**Your objective:** Using the records below, find every line that includes "Chrome" and copy it.

----------------------------------------

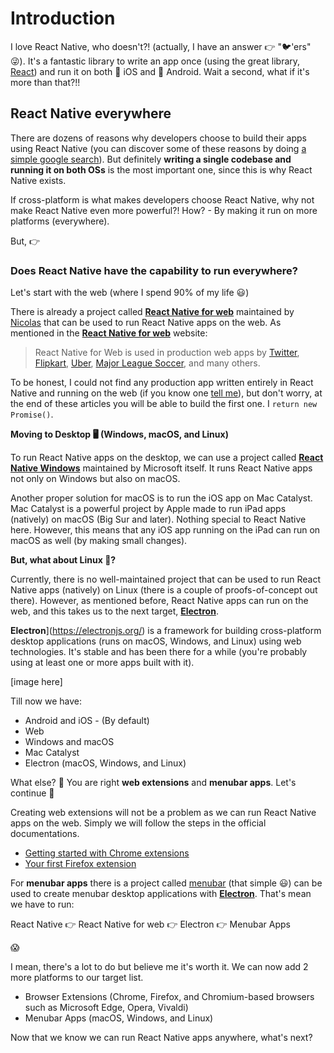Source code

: # Introduction

I love React Native, who doesn't?! (actually, I have an answer 👉 "🐦'ers" 😜). It's a fantastic library to write an app once (using the great library, [React](https://reactjs.org/)) and run it on both 🍎 iOS and 🤖 Android. Wait a second, what if it's more than that?!!

## React Native everywhere

There are dozens of reasons why developers choose to build their apps using React Native (you can discover some of these reasons by doing [a simple google search](https://googlethatforyou.com?q=Why%20Use%20React%20Native%20for%20Your%20Mobile%20App?)). But definitely **writing a single codebase and running it on both OSs** is the most important one, since this is why React Native exists.

If cross-platform is what makes developers choose React Native, why not make React Native even more powerful?! How? - By making it run on more platforms (everywhere).

But, 👉

### Does React Native have the capability to run everywhere?

Let's start with the web (where I spend 90% of my life 😃)

There is already a project called [**React Native for web**](https://necolas.github.io/react-native-web/) maintained by [Nicolas](https://twitter.com/necolas) that can be used to run React Native apps on the web. As mentioned in the [**React Native for web**](https://necolas.github.io/react-native-web/) website:

> React Native for Web is used in production web apps by [Twitter](https://twitter.com/), [Flipkart](https://twitter.com/naqvitalha/status/969577892991549440), [Uber](https://www.youtube.com/watch?v=RV9rxrNIxnY), [Major League Soccer](https://matchcenter.mlssoccer.com/), and many others.

To be honest, I could not find any production app written entirely in React Native and running on the web (if you know one [tell me](https://twitter.com/compose/tweet?text=@yamankatby)), but don't worry, at the end of these articles you will be able to build the first one. I `return new Promise()`.

**Moving to Desktop 🖥 (Windows, macOS, and Linux)**

To run React Native apps on the desktop, we can use a project called [**React Native Windows**](https://microsoft.github.io/react-native-windows/) maintained by Microsoft itself. It runs React Native apps not only on Windows but also on macOS.

Another proper solution for macOS is to run the iOS app on Mac Catalyst. Mac Catalyst is a powerful project by Apple made to run iPad apps (natively) on macOS (Big Sur and later). Nothing special to React Native here. However, this means that any iOS app running on the iPad can run on macOS as well (by making small changes).

**But, what about Linux 🐧?**

Currently, there is no well-maintained project that can be used to run React Native apps (natively) on Linux (there is a couple of proofs-of-concept out there). However, as mentioned before, React Native apps can run on the web, and this takes us to the next target, [**Electron**](https://electronjs.org/).

**Electron**](https://electronjs.org/) is a framework for building cross-platform desktop applications (runs on macOS, Windows, and Linux) using web technologies. It's stable and has been there for a while (you're probably using at least one or more apps built with it).

[image here]

Till now we have:

- Android and iOS - (By default)
- Web
- Windows and macOS
- Mac Catalyst
- Electron (macOS, Windows, and Linux)

What else? 🤔 You are right **web extensions** and **menubar apps**. Let's continue 💨

Creating web extensions will not be a problem as we can run React Native apps on the web. Simply we will follow the steps in the official documentations.

- [Getting started with Chrome extensions](https://developer.chrome.com/docs/extensions/mv3/getstarted/)
- [Your first Firefox extension](https://developer.mozilla.org/en-US/docs/Mozilla/Add-ons/WebExtensions/Your_first_WebExtension)

For **menubar apps** there is a project called [menubar](https://github.com/maxogden/menubar) (that simple 😃) can be used to create menubar desktop applications with [**Electron**](https://electronjs.org/). That's mean we have to run:

React Native 👉 React Native for web 👉 Electron 👉 Menubar Apps

😱

I mean, there's a lot to do but believe me it's worth it. We can now add 2 more platforms to our target list.

- Browser Extensions (Chrome, Firefox, and Chromium-based browsers such as Microsoft Edge, Opera, Vivaldi)
- Menubar Apps (macOS, Windows, and Linux)

Now that we know we can run React Native apps anywhere, what's next?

----------------------------------------

**Your response:**
- [Getting started with Chrome extensions](https://developer.chrome.com/docs/extensions/mv3/getstarted/)
- Browser Extensions (Chrome, Firefox, and Chromium-based browsers such as Microsoft Edge, Opera, Vivaldi)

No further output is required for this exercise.